Whilst I am not quite 50 yet, the messages in Amy’s blog were ringing as loudly as if Quasimodo had taken up residence in a nearby belfry. For there I was doing exactly what Amy said not to do….dumping on my younger self. The rational part of me knows that we are all only human, that we can only make the decisions that we make with the information that is then available and with the armory we then have on hand. The other part of me (I won’t call it irrational) berates herself for making some of those decisions and for not understanding some things earlier. Amy’s blog however helped me to put parts of my journey into context and has given me a different perspective.
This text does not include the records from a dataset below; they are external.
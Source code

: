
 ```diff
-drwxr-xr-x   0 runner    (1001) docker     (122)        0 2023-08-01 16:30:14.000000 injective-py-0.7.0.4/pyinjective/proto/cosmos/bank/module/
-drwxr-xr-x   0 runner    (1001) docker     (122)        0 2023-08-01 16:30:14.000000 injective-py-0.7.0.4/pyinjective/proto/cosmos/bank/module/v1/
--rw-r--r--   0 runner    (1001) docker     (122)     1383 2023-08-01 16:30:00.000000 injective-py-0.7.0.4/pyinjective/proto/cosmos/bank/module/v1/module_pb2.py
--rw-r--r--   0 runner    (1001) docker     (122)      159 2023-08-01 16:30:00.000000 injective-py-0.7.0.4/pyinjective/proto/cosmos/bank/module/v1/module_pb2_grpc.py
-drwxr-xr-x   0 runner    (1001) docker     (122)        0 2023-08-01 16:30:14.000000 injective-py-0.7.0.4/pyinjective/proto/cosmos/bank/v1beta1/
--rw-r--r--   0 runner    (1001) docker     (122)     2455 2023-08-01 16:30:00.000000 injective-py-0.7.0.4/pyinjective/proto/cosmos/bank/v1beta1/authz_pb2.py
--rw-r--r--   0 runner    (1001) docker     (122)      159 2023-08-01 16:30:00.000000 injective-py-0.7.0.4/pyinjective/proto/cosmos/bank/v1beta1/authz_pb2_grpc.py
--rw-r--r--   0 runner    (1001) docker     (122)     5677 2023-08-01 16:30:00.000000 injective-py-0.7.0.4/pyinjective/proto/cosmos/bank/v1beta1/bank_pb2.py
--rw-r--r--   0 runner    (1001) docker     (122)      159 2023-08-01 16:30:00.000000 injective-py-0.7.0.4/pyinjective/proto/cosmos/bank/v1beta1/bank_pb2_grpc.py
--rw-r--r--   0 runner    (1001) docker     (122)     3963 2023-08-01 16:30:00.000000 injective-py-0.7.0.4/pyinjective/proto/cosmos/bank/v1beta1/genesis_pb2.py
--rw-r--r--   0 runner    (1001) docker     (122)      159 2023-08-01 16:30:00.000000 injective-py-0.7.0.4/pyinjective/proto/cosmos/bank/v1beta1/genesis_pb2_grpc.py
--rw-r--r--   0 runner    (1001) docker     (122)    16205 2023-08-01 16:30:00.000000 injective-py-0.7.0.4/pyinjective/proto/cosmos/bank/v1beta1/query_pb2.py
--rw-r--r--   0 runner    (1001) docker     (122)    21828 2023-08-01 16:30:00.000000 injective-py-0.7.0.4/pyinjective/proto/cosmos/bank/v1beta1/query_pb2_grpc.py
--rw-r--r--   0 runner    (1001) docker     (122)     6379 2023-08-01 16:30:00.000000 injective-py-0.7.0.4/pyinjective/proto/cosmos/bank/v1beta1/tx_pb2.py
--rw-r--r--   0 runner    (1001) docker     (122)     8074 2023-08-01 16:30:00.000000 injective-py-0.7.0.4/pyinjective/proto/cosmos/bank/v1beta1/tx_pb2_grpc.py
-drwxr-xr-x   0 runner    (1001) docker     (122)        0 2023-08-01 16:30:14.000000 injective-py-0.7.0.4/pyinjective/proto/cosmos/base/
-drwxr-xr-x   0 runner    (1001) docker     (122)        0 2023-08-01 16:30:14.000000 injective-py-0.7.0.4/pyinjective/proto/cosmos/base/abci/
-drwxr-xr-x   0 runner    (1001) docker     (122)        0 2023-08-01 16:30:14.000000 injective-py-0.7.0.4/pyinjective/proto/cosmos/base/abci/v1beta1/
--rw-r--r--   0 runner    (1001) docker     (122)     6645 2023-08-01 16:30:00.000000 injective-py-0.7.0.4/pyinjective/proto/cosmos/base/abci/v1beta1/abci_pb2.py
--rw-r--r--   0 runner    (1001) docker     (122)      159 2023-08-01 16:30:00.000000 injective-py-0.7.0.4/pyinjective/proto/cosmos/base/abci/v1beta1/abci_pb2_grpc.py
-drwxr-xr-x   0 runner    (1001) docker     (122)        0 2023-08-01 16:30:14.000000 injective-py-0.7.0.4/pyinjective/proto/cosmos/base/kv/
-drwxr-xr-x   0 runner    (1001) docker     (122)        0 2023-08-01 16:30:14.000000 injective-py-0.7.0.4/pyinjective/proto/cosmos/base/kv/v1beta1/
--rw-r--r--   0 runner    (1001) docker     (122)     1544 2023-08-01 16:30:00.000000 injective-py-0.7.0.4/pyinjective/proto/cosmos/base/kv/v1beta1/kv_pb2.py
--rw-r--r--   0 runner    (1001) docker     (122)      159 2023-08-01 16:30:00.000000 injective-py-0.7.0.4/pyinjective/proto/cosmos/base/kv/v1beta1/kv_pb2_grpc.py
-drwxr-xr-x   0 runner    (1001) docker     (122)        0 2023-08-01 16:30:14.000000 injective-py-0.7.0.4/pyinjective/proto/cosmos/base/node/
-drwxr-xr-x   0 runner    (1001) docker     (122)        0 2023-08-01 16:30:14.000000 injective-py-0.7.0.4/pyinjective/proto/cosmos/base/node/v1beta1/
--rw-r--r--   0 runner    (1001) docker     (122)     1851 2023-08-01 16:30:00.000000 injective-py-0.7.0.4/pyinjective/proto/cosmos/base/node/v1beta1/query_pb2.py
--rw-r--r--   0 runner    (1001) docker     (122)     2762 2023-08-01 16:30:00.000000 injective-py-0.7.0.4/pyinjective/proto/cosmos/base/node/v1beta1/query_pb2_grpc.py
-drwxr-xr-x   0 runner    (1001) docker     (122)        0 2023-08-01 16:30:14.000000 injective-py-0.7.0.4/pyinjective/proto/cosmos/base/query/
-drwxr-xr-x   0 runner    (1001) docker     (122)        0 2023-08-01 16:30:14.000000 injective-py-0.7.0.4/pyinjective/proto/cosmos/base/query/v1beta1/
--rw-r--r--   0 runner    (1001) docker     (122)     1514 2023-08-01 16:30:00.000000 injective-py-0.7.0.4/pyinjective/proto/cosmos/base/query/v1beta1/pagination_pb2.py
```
One of the issues I have thought a lot about lately is success and what it means. In my twenties and thirties I certainly bought into the conventional view of success. Success meant a prestigious career, promotions, a comfortable house and material possessions. The conditioning, I think, started from birth…school was about getting into university, university was about getting a good job and a good job was about having a decent lifestyle. What no-one told me though was that having all of these meant sacrificing in other areas such as friendships, spirituality and creativity. Success at this level also meant having to rely heavily on external validation and other’s opinions of my person and abilities.

Now being in my forties, I view success vastly differently. I have come to the conclusion that the concept of success is not complicated. In fact it’s simplicity itself ……

successful people are those that are happy and if you are happy then you have achieved success.

That’s it, full stop, period.

In some cases, pursuing happiness and ergo, success takes a lot of courage. Courage to be true to yourself, to buck societal pressure and norms and to give yourself permission to just “go for it”. I applaud anyone who has this sort of courage. I also applaud those who are achieving happiness through the pursuit of conventionial success as I have referred to above. Nobody is in a position to judge what makes another happy.

From where I am now, success depends far less on external validation and events and more on my own internal perspective and happiness. It’s less about material possessions and tangibles and more about connections, community and relationships. Maybe, it’s because these are what I had to sacrifice to achieve my conventional success. As a result, I feel far more in control now. There is more than a little irony here as I used to spend a lot of time and energy trying to control my career path, other’s reactions and behaviour. This sort of control, I discovered is a false illusion.

So to my younger self I say thank you for leading me to this point. I now realise that I had to go through the experiences in my twenties and thirties to fill me with the wisdom I am gaining in my forties and the possibilities I will have in my fifties.

And as for success, I have come to the conclusion that it is permissible that the definition changes over one’s lifetime.  And yes,  a thousand daily blog views, likes and comments would be nice, but to me this post is already a success. Why? Because my happiness has been enriched just by writing it.

Have a great weekend everybody!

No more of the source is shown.